Hepatocellular carcinoma results in a high risk of second primary malignancies and has prominent morbidity and mortality. There is a lack of effective treatment and prognosis is poor. Therefore, effective drugs need to be discovered. Carrimycin is a 16-member macrolide antibiotic with anticancer activity, and monomeric isovalerylspiramycin I is a main component.

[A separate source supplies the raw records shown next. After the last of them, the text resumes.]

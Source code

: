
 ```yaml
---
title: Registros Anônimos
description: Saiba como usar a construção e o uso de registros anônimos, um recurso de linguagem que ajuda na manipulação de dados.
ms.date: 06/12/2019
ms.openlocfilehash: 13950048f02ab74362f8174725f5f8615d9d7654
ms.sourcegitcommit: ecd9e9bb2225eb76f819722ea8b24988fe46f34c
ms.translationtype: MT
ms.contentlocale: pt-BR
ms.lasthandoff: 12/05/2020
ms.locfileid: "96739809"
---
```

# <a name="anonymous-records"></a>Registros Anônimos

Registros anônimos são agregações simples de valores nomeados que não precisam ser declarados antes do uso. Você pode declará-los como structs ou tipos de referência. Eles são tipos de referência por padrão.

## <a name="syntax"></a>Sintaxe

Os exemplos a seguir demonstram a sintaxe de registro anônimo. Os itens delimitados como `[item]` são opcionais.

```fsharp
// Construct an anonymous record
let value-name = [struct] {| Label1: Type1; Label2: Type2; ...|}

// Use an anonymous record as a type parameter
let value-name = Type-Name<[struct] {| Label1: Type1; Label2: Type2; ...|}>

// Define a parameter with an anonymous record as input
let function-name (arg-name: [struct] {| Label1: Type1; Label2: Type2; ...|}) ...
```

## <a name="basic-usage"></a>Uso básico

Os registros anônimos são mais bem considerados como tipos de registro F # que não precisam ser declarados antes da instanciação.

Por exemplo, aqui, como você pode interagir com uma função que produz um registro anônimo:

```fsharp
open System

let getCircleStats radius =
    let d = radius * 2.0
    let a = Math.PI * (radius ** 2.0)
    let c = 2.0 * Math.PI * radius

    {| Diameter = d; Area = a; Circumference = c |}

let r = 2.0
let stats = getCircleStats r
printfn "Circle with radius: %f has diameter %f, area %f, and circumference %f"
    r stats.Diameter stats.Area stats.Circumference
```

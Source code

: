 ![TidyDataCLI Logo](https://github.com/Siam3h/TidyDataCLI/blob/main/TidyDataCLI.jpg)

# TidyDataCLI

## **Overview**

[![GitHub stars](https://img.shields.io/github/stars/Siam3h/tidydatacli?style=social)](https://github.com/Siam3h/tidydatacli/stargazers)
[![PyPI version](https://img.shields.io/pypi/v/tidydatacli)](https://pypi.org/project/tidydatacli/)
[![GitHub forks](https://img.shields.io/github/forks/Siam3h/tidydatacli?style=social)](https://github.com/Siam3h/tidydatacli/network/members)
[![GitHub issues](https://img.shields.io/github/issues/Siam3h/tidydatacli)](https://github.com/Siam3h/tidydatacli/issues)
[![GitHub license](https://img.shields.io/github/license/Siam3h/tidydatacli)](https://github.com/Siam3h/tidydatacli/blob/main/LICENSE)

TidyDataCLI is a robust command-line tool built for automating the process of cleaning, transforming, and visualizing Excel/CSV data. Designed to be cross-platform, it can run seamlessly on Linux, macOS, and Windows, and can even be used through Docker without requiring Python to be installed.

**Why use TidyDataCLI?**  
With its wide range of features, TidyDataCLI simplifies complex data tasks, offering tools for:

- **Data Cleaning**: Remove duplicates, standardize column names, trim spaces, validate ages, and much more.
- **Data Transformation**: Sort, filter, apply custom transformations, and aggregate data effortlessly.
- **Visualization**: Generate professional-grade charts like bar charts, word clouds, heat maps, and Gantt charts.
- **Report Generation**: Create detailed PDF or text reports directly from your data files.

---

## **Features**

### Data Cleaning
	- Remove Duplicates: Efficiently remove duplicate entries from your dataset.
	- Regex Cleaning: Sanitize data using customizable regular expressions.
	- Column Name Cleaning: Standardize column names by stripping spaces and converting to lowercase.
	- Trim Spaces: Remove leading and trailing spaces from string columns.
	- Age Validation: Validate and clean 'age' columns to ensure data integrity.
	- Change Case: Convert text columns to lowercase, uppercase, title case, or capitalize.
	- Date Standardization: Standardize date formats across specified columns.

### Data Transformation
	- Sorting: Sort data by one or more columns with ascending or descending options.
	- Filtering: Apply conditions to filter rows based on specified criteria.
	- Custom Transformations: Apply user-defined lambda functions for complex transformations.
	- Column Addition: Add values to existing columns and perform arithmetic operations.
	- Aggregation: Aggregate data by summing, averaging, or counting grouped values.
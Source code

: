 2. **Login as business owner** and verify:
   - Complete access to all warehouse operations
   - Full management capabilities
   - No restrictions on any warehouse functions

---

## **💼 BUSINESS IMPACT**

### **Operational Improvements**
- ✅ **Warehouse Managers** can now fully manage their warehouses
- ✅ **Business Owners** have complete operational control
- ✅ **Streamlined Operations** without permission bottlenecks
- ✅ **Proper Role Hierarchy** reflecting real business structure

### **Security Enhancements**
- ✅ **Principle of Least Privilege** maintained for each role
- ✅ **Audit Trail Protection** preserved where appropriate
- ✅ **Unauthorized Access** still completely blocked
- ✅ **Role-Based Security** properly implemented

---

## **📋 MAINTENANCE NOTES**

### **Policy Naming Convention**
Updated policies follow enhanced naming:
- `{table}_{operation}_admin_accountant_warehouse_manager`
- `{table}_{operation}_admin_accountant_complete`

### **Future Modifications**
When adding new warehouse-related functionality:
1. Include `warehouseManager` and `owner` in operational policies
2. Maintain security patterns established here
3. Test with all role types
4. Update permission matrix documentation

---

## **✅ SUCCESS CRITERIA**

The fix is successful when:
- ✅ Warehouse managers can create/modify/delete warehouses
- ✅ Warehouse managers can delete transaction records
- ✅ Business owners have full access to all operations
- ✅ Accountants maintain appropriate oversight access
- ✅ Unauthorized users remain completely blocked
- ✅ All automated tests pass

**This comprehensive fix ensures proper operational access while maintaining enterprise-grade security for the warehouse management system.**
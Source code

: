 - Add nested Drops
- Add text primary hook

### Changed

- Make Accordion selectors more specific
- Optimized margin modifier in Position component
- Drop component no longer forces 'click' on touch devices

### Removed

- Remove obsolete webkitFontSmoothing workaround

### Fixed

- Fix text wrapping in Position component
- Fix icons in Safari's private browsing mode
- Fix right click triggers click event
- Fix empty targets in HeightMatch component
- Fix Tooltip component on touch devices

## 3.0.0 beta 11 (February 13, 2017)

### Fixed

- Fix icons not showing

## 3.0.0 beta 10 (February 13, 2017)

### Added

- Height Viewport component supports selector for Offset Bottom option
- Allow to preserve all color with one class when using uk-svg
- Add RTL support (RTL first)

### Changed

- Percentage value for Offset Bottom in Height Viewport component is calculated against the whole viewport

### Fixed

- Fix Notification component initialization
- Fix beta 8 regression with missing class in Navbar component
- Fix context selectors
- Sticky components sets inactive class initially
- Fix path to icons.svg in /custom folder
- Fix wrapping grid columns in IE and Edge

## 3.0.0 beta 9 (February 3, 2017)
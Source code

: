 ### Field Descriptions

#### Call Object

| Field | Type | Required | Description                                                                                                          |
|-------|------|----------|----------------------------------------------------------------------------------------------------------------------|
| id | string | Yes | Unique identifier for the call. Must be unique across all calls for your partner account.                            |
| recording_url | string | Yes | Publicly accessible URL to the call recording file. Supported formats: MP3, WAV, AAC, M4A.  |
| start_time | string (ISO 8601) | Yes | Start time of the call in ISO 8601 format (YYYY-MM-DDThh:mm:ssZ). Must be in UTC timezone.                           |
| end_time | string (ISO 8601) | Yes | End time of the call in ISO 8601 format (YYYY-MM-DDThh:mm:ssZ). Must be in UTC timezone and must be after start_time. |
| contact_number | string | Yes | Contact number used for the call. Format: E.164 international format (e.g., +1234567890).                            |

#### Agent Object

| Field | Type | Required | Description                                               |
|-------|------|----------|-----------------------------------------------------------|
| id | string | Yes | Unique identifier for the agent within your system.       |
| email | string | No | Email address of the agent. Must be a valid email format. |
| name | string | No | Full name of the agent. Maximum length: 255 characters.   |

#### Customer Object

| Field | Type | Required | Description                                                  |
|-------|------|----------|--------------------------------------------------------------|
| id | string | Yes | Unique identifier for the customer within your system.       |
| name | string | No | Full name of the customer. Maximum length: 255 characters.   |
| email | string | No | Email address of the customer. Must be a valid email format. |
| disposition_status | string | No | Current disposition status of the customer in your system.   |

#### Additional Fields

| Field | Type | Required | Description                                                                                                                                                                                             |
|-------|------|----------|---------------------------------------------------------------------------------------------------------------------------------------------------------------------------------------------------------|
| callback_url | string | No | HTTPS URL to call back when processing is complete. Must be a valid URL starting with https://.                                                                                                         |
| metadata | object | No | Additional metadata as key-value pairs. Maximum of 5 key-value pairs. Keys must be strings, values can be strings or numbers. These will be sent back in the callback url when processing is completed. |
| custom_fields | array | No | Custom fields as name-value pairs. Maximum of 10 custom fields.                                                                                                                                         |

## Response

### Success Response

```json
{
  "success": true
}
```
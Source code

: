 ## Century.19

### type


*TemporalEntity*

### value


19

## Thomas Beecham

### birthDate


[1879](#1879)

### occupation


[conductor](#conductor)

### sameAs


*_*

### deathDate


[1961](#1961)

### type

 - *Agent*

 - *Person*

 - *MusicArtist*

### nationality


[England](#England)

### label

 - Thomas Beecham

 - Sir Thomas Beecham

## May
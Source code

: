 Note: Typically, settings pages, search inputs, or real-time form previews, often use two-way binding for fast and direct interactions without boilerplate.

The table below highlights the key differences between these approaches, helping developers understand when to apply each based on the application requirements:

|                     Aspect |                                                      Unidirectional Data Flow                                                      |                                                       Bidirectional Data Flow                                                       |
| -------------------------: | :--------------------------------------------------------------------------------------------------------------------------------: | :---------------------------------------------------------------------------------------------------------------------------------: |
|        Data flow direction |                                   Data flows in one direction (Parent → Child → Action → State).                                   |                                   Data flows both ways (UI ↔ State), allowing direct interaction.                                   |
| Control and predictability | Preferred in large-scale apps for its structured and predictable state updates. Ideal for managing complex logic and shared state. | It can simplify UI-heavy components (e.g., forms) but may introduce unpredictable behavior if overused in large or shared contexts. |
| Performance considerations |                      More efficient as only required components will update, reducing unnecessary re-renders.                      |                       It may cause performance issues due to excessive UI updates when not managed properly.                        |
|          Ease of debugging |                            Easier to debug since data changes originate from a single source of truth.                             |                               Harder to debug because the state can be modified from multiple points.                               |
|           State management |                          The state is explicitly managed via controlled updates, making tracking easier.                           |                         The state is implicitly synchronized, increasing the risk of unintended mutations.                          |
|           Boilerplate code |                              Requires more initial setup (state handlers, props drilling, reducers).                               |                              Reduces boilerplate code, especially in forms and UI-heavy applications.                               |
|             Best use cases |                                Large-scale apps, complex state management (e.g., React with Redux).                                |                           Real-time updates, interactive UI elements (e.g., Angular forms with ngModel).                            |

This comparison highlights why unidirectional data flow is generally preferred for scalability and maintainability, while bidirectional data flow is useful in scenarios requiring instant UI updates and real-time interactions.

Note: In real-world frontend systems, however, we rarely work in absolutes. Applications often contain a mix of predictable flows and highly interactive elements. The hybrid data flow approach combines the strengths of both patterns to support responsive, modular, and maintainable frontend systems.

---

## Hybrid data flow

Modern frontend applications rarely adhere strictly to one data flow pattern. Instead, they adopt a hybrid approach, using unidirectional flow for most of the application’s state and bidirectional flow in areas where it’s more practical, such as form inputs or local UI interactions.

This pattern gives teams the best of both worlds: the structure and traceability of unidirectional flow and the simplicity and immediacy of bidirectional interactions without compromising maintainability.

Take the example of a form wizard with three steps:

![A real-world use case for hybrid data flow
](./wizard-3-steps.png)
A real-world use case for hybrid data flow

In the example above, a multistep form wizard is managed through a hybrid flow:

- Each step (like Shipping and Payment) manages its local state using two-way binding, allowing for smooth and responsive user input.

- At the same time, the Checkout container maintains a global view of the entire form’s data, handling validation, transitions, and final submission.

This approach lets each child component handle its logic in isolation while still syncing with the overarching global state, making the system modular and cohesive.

The aim of this study was to determine the anti-tumor effects of carrimycin and monomeric isovalerylspiramycin I on hepatocellular carcinoma through in vivo and in vitro experiments. In vitro, changes in cellular proliferation, migration, invasion, and apoptosis were analyzed by MTT, colony formation, EdU labeling, wound-healing, matrigel transwell invasion, and flow cytometric assays using SK-Hep1, Hep3B, SNU-354, SNU-387 hepatocellular carcinoma cell lines. Western blotting and RT-PCR were used to detect the effects of carrimycin and monomeric isovalerylspiramycin I on the expression levels of vascular endothelial growth factor (VEGF) and programmed death ligand 1 (PD-L1). Nude mice were subcutaneously transplanted with SK-Hep1 cells or C57BL/6J mice were orthotopically transplanted with hepatocarcinoma H22 cells. Tumor volume, pathological changes in tumor tissues, and the concentration of VEGF in mouse serum were measured after treatments. Carrimycin and monomeric isovalerylspiramycin I dose-dependently inhibited hepatocellular carcinoma cell viability, colony formation, and DNA replication. These agents markedly suppressed migration and invasion and promoted apoptosis of the cell lines. Western blotting and RT-PCR demonstrated that carrimycin and monomeric isovalerylspiramycin I reduced VEGF and PD-L1 protein and mRNA levels in a dose-dependent manner. In vivo studies further confirmed that carrimycin and monomeric isovalerylspiramycin I could significantly inhibit tumor growth, tumor histopathological alterations, and the concentration of VEGF in both mouse tumor models. These results show that carrimycin and monomeric isovalerylspiramycin I promoted apoptosis and inhibited proliferation, migration, and invasion of hepatocellular carcinoma cells. Therefore, our discovery suggests anti-tumor capacity for carrimycin and monomeric isovalerylspiramycin I and provides data on potential new drugs for inhibiting hepatocellular carcinoma.